* [DATA FOR PROCESSING]
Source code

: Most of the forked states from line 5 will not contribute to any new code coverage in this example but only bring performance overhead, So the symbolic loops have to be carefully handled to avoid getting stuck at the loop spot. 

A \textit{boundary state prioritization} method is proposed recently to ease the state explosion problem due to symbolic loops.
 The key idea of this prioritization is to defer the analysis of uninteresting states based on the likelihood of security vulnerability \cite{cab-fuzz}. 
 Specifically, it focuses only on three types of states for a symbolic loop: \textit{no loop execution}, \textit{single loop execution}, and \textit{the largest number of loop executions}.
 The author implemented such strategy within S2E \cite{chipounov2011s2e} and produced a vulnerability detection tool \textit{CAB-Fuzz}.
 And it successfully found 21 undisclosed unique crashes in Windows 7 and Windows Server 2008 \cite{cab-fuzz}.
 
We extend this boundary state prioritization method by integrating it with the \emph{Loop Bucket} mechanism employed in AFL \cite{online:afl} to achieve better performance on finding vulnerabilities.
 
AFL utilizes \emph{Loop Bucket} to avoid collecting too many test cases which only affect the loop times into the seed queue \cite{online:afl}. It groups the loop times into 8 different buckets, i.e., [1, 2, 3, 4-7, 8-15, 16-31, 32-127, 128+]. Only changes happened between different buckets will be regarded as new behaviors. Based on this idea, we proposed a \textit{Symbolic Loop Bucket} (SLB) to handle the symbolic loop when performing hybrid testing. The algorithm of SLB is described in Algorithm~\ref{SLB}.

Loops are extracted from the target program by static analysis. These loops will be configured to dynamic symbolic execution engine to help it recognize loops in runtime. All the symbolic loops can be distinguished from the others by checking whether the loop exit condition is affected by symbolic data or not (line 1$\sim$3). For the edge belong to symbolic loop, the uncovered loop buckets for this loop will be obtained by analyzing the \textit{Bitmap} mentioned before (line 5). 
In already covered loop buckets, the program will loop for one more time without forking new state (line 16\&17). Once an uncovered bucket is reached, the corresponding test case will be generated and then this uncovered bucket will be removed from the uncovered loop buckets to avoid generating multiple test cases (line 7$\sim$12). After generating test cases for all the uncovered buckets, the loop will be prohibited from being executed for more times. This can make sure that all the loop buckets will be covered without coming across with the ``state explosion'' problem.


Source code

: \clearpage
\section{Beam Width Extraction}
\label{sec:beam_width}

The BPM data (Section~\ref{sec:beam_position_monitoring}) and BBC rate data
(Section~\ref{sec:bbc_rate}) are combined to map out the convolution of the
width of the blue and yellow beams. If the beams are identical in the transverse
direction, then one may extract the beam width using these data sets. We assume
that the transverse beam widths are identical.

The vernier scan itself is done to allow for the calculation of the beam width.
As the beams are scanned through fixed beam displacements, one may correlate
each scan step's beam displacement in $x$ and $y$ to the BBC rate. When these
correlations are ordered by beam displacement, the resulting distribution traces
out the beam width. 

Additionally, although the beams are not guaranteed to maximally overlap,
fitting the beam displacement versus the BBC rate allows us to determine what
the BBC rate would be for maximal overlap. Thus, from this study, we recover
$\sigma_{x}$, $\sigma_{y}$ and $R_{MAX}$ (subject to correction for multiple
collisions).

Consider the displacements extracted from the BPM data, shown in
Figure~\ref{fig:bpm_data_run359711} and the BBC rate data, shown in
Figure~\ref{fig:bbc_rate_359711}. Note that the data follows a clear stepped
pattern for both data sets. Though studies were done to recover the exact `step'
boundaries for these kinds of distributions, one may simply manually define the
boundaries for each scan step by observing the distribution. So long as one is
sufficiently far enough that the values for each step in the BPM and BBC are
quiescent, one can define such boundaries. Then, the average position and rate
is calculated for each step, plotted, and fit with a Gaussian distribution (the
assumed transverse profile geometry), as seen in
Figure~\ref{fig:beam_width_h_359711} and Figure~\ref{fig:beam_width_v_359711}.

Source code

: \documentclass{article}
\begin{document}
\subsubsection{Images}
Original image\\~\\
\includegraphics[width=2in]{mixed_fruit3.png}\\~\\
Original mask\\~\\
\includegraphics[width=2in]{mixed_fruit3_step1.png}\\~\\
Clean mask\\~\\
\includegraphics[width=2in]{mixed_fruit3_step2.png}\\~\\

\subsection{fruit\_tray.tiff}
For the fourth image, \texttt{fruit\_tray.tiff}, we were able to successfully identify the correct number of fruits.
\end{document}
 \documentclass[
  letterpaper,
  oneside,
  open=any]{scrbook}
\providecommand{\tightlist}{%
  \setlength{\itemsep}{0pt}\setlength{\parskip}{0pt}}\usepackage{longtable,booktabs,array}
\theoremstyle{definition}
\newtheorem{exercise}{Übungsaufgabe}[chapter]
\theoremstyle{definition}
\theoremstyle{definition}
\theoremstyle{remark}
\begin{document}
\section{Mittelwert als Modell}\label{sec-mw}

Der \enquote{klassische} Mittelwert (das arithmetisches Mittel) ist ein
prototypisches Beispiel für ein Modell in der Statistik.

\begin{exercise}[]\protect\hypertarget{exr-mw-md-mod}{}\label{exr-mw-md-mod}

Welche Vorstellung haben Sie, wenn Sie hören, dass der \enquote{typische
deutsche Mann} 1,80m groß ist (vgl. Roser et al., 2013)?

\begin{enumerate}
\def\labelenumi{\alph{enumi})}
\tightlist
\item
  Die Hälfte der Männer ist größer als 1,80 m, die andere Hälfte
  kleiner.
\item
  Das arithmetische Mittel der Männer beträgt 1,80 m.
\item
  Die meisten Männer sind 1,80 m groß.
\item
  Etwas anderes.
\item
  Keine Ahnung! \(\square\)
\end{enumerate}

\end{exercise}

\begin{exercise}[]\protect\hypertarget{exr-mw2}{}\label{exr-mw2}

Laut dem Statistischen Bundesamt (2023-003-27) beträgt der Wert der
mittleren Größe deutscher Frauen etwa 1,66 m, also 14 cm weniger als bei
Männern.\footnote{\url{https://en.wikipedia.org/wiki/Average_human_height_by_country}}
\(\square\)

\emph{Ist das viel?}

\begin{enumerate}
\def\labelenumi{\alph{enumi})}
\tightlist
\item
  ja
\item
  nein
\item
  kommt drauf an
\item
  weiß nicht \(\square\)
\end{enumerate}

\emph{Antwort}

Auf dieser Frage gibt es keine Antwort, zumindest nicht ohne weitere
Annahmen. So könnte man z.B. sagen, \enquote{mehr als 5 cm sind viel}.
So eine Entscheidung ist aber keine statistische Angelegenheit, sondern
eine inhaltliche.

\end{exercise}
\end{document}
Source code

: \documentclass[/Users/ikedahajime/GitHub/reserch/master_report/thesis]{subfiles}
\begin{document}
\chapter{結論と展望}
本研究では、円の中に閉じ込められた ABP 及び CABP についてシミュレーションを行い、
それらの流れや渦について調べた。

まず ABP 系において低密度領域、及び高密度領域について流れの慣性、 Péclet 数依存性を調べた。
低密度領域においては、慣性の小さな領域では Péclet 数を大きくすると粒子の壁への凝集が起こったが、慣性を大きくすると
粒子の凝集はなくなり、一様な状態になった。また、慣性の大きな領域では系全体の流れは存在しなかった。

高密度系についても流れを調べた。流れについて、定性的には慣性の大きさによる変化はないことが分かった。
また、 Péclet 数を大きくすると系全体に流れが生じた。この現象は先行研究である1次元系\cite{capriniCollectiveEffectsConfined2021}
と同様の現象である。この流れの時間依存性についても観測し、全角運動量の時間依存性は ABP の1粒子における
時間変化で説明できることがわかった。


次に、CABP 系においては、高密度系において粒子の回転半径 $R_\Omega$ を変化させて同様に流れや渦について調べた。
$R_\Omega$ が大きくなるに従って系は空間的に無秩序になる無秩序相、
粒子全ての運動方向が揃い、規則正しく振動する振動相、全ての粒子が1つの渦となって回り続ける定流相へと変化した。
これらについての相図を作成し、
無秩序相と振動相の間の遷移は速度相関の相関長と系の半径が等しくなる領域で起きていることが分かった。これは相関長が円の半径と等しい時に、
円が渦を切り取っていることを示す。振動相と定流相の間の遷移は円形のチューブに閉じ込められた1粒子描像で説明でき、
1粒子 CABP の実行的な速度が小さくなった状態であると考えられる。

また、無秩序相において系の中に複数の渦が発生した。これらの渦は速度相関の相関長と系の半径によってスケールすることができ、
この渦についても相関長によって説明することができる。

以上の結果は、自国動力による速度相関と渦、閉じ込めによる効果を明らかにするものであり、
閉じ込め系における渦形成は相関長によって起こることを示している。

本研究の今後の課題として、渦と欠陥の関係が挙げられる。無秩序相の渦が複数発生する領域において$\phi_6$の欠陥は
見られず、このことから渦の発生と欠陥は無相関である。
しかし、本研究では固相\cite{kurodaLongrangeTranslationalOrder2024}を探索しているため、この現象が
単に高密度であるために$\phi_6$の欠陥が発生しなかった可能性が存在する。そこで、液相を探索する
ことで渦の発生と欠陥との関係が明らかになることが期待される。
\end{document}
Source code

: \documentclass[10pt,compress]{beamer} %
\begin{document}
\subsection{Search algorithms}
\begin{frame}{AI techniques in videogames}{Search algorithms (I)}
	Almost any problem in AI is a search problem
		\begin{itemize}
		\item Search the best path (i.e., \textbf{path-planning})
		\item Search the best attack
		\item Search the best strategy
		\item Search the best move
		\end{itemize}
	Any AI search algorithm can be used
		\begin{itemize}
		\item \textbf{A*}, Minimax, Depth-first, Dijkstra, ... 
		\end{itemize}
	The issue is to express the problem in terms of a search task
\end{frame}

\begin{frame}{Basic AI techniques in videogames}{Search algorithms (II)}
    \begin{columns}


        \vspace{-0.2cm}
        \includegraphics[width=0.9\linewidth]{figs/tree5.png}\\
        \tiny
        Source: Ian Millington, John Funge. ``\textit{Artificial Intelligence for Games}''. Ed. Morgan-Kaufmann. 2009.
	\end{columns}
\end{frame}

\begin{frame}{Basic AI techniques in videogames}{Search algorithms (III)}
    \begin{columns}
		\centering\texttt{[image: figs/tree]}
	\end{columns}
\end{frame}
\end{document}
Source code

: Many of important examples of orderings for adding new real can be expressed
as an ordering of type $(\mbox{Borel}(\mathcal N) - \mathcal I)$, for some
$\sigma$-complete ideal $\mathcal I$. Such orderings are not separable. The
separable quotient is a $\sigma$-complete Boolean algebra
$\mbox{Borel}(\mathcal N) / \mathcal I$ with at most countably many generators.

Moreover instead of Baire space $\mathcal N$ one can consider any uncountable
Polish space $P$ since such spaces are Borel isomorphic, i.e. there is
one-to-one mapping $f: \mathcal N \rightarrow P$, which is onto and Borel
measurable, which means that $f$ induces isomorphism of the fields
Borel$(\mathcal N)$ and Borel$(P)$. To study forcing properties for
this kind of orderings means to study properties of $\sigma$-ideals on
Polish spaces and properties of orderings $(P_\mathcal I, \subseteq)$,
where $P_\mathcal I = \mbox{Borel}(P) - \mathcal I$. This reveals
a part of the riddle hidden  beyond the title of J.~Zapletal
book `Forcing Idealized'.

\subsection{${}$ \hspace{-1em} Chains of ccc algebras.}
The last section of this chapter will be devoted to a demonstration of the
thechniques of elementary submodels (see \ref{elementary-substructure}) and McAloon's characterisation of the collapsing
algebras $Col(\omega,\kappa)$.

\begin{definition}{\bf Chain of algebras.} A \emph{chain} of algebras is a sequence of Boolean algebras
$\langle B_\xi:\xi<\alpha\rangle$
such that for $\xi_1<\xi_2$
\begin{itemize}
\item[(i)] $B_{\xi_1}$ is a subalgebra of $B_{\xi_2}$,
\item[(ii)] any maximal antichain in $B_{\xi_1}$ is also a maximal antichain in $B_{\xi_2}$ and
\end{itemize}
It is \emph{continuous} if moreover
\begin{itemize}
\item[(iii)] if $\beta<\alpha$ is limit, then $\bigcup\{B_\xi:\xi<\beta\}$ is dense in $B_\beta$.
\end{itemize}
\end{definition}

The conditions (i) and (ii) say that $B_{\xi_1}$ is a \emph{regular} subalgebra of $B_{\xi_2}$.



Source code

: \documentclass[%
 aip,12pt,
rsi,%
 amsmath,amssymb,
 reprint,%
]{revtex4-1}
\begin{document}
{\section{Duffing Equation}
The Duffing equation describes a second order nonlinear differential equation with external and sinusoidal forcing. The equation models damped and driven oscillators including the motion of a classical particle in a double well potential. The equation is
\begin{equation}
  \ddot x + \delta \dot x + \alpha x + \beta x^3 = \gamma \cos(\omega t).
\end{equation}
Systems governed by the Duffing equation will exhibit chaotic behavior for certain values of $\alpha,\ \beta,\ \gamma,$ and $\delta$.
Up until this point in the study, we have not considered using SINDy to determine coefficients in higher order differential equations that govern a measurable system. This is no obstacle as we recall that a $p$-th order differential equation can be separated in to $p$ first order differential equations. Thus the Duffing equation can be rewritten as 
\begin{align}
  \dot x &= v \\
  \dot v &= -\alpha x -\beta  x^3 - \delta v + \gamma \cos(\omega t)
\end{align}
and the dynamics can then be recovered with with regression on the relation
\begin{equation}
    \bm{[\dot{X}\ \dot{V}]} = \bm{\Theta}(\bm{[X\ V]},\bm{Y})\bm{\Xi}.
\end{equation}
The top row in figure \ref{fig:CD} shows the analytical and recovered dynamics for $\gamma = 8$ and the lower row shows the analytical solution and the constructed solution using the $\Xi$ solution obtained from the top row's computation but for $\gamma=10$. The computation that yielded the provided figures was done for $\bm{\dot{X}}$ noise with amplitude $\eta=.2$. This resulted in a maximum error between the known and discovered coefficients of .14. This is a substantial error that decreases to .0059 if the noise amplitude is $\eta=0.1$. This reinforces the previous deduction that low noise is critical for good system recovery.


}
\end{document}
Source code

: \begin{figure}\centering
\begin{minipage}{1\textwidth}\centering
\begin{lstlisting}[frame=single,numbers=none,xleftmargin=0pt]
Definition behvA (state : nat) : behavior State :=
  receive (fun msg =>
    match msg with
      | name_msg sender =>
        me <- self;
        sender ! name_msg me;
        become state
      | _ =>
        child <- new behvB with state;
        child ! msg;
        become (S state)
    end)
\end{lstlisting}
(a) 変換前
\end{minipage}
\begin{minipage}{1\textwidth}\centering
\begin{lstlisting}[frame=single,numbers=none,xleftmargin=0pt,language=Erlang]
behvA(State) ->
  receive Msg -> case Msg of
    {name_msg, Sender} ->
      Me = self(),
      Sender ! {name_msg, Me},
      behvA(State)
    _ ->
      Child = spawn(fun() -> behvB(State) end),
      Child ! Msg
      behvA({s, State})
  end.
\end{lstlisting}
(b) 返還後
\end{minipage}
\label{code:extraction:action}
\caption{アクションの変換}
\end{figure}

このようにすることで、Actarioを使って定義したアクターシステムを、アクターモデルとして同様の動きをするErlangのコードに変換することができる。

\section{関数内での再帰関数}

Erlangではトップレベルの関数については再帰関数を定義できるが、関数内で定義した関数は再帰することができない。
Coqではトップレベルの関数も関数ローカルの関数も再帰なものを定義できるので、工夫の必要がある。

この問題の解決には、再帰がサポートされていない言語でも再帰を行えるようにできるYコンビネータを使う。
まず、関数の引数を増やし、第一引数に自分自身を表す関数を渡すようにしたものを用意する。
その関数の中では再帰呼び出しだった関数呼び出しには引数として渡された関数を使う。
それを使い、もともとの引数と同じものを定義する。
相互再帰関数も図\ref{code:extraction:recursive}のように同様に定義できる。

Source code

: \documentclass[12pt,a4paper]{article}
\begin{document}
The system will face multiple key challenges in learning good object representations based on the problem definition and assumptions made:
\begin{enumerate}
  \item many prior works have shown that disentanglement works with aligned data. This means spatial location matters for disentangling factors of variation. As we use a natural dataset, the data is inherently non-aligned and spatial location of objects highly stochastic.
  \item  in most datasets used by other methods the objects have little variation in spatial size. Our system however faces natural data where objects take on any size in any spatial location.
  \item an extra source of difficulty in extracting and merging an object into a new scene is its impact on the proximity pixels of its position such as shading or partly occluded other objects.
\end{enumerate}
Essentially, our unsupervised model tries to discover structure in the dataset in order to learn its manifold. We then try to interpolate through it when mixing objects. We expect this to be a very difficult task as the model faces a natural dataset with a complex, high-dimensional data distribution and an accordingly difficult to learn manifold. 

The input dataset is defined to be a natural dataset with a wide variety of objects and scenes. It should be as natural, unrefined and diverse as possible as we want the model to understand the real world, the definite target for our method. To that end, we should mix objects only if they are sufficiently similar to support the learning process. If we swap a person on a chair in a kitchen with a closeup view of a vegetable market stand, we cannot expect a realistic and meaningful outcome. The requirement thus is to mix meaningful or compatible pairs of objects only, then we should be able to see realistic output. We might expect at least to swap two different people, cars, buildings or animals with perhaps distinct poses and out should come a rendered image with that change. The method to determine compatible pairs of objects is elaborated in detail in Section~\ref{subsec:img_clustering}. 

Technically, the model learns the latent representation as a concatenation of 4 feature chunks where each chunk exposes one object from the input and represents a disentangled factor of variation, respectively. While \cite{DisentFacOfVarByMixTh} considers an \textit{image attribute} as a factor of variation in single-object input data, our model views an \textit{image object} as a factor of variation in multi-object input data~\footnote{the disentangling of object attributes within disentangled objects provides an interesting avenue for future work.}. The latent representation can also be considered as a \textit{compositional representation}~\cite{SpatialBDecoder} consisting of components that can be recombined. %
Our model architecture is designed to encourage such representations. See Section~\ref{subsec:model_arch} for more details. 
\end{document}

* [YOUR GOAL] Give back every line of the listing where the word "differential" shows up.

* [TASK ANSWER]
The Duffing equation describes a second order nonlinear differential equation with external and sinusoidal forcing. The equation models damped and driven oscillators including the motion of a classical particle in a double well potential. The equation is
Up until this point in the study, we have not considered using SINDy to determine coefficients in higher order differential equations that govern a measurable system. This is no obstacle as we recall that a $p$-th order differential equation can be separated in to $p$ first order differential equations. Thus the Duffing equation can be rewritten as 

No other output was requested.